Si pensamos el futuro como destino trazado de un bien a alcanzar sólo resta el fracaso. El futuro tendría entonces alguna chance si lo pensamos como aquello que puede nacer a partir de advertir los campos posibles que anidan en las existencias reales. Cada situación vivida puede ser reconfigurada bajo otro régimen de percepción. Sentir de otro modo, ver de otro modo, pensar de otro modo. Allí brota el futuro, como campos de posibilidades que sólo nosotros podemos imaginar a la vez que nos procuramos los recursos para activar devenires que jamás sabremos de antemano. Y en este hacer, la escuela tiene un horizonte de posibilidades infinito.
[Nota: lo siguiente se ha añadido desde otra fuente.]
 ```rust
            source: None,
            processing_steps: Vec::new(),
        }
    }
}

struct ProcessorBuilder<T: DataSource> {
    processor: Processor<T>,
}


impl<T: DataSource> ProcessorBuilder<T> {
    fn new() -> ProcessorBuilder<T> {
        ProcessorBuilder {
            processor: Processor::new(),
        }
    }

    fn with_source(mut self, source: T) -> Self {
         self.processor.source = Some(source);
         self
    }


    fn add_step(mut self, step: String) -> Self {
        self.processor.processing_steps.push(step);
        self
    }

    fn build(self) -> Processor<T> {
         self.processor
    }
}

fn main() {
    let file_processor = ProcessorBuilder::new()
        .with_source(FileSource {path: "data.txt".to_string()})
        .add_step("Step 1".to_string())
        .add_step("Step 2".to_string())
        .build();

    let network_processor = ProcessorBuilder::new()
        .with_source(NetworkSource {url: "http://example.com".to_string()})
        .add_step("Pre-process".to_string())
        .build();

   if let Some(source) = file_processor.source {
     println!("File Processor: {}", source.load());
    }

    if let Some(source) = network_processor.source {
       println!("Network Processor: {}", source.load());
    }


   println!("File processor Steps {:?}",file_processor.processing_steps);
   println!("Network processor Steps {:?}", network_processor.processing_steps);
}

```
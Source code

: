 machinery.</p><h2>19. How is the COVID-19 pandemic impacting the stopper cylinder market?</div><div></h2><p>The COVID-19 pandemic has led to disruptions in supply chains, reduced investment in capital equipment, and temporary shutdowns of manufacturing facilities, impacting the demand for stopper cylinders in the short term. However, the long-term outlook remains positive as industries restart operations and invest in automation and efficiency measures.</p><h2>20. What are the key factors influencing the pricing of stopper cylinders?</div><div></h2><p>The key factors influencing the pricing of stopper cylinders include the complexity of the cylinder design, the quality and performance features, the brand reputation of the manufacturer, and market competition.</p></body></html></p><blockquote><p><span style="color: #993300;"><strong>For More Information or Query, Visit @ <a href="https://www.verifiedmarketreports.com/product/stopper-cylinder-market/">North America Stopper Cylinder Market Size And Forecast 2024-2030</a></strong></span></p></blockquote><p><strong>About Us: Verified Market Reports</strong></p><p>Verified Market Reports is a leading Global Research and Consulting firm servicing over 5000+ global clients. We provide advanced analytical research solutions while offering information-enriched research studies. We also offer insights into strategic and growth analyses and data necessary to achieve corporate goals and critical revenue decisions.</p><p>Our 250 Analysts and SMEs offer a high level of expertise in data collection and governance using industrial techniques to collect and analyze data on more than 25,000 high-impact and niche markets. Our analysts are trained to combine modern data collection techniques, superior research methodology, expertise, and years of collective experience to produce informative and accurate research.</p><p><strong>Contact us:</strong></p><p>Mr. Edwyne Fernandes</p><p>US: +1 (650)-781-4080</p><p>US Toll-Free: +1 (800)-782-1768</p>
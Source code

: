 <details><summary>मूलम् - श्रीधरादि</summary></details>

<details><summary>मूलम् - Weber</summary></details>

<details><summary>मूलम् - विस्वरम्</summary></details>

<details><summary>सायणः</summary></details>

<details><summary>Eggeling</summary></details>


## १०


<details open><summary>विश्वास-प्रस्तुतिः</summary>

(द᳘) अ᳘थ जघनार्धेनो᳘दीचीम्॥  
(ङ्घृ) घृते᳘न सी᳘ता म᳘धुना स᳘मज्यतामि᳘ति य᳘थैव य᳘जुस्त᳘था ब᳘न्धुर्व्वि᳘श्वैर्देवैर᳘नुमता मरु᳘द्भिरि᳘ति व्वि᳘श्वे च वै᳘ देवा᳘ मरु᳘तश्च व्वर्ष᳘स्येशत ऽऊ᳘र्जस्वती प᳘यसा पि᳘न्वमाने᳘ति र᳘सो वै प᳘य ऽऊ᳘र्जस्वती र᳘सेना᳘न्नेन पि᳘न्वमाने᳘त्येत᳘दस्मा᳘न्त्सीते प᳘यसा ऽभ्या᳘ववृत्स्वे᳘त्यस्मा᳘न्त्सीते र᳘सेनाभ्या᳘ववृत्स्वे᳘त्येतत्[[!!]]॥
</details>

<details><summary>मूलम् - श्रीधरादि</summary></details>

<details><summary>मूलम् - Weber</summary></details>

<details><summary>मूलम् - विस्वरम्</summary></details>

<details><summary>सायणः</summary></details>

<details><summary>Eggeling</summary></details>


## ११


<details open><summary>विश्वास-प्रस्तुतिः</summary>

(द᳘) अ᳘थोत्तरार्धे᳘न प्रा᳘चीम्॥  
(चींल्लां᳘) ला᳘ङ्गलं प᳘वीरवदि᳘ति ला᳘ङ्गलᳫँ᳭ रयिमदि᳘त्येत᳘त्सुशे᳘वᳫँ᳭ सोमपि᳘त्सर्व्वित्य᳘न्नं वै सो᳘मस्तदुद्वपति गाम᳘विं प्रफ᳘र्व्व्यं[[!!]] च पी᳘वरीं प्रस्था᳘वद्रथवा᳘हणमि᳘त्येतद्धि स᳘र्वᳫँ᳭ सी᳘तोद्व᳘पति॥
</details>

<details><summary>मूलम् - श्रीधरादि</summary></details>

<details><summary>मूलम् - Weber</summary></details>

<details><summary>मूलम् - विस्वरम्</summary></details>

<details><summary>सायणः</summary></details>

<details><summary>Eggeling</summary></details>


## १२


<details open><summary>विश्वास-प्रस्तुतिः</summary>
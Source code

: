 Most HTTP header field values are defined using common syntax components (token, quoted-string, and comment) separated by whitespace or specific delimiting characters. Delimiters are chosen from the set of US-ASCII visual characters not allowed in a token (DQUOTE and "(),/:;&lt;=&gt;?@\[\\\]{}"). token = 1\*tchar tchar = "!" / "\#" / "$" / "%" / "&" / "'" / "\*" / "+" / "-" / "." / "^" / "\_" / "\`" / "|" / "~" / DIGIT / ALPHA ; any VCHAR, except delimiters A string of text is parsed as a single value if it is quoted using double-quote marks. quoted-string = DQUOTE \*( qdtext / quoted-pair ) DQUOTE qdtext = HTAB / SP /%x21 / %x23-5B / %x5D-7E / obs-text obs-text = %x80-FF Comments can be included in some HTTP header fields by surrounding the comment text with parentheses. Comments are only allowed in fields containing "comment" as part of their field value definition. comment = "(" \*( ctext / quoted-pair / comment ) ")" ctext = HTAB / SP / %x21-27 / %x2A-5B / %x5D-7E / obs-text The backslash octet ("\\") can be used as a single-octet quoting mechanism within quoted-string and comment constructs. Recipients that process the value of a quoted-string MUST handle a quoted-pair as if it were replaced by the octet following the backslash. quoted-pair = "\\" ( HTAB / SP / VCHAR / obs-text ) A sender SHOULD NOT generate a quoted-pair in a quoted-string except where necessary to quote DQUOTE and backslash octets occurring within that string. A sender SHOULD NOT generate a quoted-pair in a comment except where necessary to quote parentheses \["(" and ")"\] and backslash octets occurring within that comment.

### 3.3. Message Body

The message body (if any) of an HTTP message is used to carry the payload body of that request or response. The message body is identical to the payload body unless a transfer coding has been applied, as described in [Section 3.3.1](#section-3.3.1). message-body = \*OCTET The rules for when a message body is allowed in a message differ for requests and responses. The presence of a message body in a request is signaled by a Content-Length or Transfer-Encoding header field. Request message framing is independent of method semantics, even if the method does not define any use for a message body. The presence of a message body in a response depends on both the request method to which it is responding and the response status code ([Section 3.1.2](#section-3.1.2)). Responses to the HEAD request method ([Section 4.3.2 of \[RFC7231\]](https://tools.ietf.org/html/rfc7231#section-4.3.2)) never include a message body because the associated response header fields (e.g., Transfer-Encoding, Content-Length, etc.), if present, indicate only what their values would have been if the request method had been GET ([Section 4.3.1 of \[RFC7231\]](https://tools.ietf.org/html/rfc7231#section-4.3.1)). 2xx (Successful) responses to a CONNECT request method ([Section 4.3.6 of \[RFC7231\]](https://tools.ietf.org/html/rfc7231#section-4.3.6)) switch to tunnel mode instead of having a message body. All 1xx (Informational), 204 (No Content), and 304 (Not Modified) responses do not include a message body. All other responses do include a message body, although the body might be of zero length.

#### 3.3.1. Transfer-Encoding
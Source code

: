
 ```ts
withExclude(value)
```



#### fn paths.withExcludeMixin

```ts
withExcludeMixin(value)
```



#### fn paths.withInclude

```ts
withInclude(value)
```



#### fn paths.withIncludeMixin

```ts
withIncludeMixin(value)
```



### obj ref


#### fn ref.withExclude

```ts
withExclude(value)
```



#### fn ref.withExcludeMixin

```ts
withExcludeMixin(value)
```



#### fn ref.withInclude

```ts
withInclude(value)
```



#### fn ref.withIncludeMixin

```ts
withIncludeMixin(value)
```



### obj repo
La administración, la burocracia estatal en la escuela, ¿qué obstáculos provocan?

Los problemas que se viven en la escuela se padecen o se aprovechan. Pero no sólo se padecen por el extrañamiento que nos provoca enfrentarnos a lo que no sabemos. La perplejidad podría ser el motor de nuevas preguntas, podría activar búsquedas colectivas, podría abrir la oportunidad de una mutación sensible. Habría otro padecimiento efectivamente estéril. Con frecuencia los maestros se ven tironeados por cuestiones que los exceden. Que exceden sus potencias, sus fuerzas, sus posibilidades efectivas de pensar lo que los afecta. Pensar problemas es pensar también en qué condiciones podemos hacernos cargo de lo que nos pasa. Y las exigencias burocráticas no ayudan, ya que buscan satisfacer las necesidades del aparato que las engendra.

¿Entonces el Estado sería un obstáculo para la fertilidad del trabajo educativo?

Lo sería por su naturaleza exterior a los problemas reales. El Estado no es un actor secundario. Es indudable que no es factible prescindir del conjunto de recursos financieros, estratégicos, humanos provistos por el Estado y su política pública. Dejemos a un lado los lugares comunes que enfatizan la presencia del Estado. Problematicemos, en cambio, el modo de esa presencia. ¿Qué hace el Estado, ya no entendido como sujeto que emite normas de funcionamiento institucional? El Estado debería ser capaz de ponerse al servicio de las dinámicas reales, de las inteligencias efectivas que piensan y lidian con lo que irrumpe a diario en las escuelas.

¿Cómo retener chicos en las escuelas? ¿Qué se puede hacer para evitar deserciones?

Retener, ¿y luego qué? ¿Retener para qué? La retención en sí misma plantea horizontes pobres, acotados. Probablemente podríamos invertir la cuestión. ¿Qué pensar con los chicos? ¿Cómo leer sus mundos? ¿Cómo imaginar zonas comunes? Pensemos al revés. Si no fuera por los chicos que en efecto van a la escuela aunque de modos intermitentes y disímiles, no habría escuela. Y si están y si vuelven, habida cuenta de que no hay algo que los ate, será porque existe en ellos la necesidad de estar con otros. Lo que hay no es deserción, en todo caso hay formas ininterrumpidas de ir y venir. Y más allá de los datos que confirman que sí la hay, mucho más poderosa es la evidencia de que las escuelas no están ni vacías ni vaciadas. Hay presencias molestas, intempestivas, plagadas de información, de economías de intercambio, de crudeza y astucias. Invirtamos la pregunta. ¿Qué escuela debemos hacer, imaginar, pensar con estos niños y jóvenes que están en el mundo, que hacen el mundo y que nos desconciertan?